KKWD
- Bethany, Oklahoma; United States;
- Broadcast area: Oklahoma City metropolitan area
- Frequency: 104.9 MHz
- Branding: Alice 104.9

Programming
- Format: Adult hits

Ownership
- Owner: Cumulus Media; (Radio License Holding CBC, LLC);
- Sister stations: KYIS, KATT-FM, WWLS-FM, WKY

History
- First air date: October 1, 1965 (as KNBQ)
- Former call signs: KNBQ (1965–1971) KGOY (1971–1978) KJIL (1978–1990) KNTL (1990–2000) WWLS-FM (2000–2002) KQBL (2002–2003) WWLS-FM (2003–2006)
- Call sign meaning: Wild (previous format)

Technical information
- Facility ID: 6509
- Class: A
- ERP: 6,000 watts
- HAAT: 100 meters (330 ft)

Links
- Webcast: Listen live
- Website: alice1049.com

= KKWD =

Radio station in Bethany–Oklahoma City, Oklahoma

KKWD (104.9 FM, "Alice 104.9") is an adult hits radio station serving the Oklahoma City area. The Cumulus Media outlet broadcasts at 104.9 MHz with an effective radiated power of 6 kW and is licensed to Bethany, Oklahoma. Its studios are in Northwest Oklahoma City, and the transmitter is on the Westside.

==History==

===Early years===
The station was on the air as Top 40 KNBQ in 1965 from the Coronado Shopping Center at 39th and MacArthur (NE Corner). In 1971 the station flipped to gospel and changed its call sign to KGOY (K-JOY). In 1978 the station was broadcasting inspirational music, then switched to a Christian Adult Contemporary format with the call sign KJIL ("Jesus Is Lord"). Shortly after being bought by Broadcast Equities, the station call sign was changed to KNTL ("News Talk Leader") on March 19, 1990. On April 20, 1991, KNTL became "The Light 105", and began broadcasting a contemporary Christian music format. Bott Radio Network acquired the station in November 1994, and kept the format until 1996, when it became Christian Teaching.

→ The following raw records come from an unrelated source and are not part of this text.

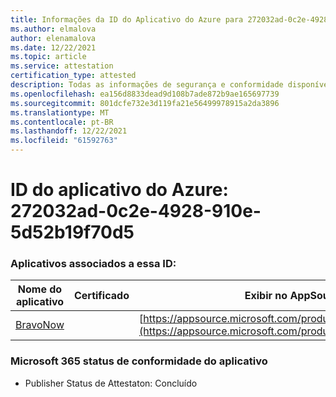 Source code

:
```yaml
---
title: Informações da ID do Aplicativo do Azure para 272032ad-0c2e-4928-910e-5d52b19f70d5
ms.author: elmalova
author: elenamalova
ms.date: 12/22/2021
ms.topic: article
ms.service: attestation
certification_type: attested
description: Todas as informações de segurança e conformidade disponíveis para 272032ad-0c2e-4928-910e-5d52b19f70d5.
ms.openlocfilehash: ea156d8833dead9d108b7ade872b9ae165697739
ms.sourcegitcommit: 801dcfe732e3d119fa21e56499978915a2da3896
ms.translationtype: MT
ms.contentlocale: pt-BR
ms.lasthandoff: 12/22/2021
ms.locfileid: "61592763"
---
```

# <a name="azure-app-id-272032ad-0c2e-4928-910e-5d52b19f70d5"></a>ID do aplicativo do Azure: 272032ad-0c2e-4928-910e-5d52b19f70d5


### <a name="apps-associated-with-this-id"></a>Aplicativos associados a essa ID:
| **Nome do aplicativo** | **Certificado** | **Exibir no AppSource** |
|--------------|---------------|-----------------------|
| [BravoNow](https://docs.microsoft.com/microsoft-365-app-certification/forward/WA200000157) |  | [https://appsource.microsoft.com/product/office/WA200000157](https://appsource.microsoft.com/product/office/WA200000157) |

### <a name="microsoft-365-app-compliance-status"></a>Microsoft 365 status de conformidade do aplicativo
- Publisher Status de Attestaton: Concluído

Citadel Broadcasting purchased the station, along with "SportsRadio 640" WWLS-AM and the intellectual property and format of "Sports Talk 1340" KGHM (then KEBC), in 1998. The purchase was finalized May 4, 1998, but the format was changed in advance (January 17, 1998) to sports talk. The station was known as WWLS-FM ("The Sports Animal”), a mirror of WWLS-AM, but on April 11, 2002, the Sports Animal moved to 105.3 FM. WWLS-FM then became "K-Bull" with the calls KQBL and adopted a country format. The country format did not last long; on December 27, 2002, the station returned to sports-talk “WWLS The Sports Animal." The station still operated under the KQBL calls until the WWLS-FM calls returned on March 6, 2003.

===WILD 104.9===

Former "Wild 104.9" logo

On October 23, 2006, KKWD swapped frequencies with sister station WWLS-FM and moved to the 104.9 frequency from 97.9 FM in order to have a new high definition signal. Under its rhythmic contemporary format, KKWD primarily competed with Top 40 rival KJYO, as well as rimshot urban contemporary rival KVSP.

KKWD has been known for its outlandish stunts since its January 2000 launch, such as the April Fools' Day stunts where the on-air announcers from sister KINB performed all shifts in Spanish and where the station ran a continuous loop of the song "Wild Thing" by Tone Lōc for two consecutive weeks. Most recently, after a change in on-air presentation, the station was "quarantined" by a fictional government agency due to the possibility of an "epidemic" among the station's staff; at the end of the stunt it was revealed that the station in fact had "Spring Fever" in reference to an upcoming station concert.

Citadel Broadcasting relinquished 11 of its radio stations including KKWD to The Last Bastion Station Trust, LLC upon merger of many ABC Radio stations. However, as of June 19, 2008, Arbitron has expanded Oklahoma City's market definition allowing Citadel to own 5 FM stations in the said area, at which time Citadel Broadcasting applied to re-acquire KKWD from The Last Bastion Station Trust, LLC with the FCC. According to FCC documents, KKWD was re-absorbed into Citadel's station portfolio on July 9, 2009.

Following the purchase of Citadel Broadcasting by Cumulus Media in September 2011, KKWD's format was tweaked to focus heavier on older, more familiar hits from the past fifteen years with a de-emphasis on newer music and only adding currents by high-profile artists and/or are chart-toppers. In early 2016, the station was tweaked back to its original current-focused format.

===Alice 104.9===
At approximately 3:15 p.m. on May 23, 2022, after playing "Freaky Deaky" by Tyga and Doja Cat and "Wild Thing" by Tone Loc, KKWD began stunting with construction sounds. At 5 p.m., KKWD flipped to adult hits, branded as "Alice 104.9". The flip brings the format and "Alice" moniker back to the market for the first time since KQOB dropped it nearly six months prior as part of Cumulus ending a local marketing agreement with that station's owners (KQOB now airs a news/talk format simulcasting KZLS). The first song on the revived "Alice" was "Don't Stop Believin'" by Journey.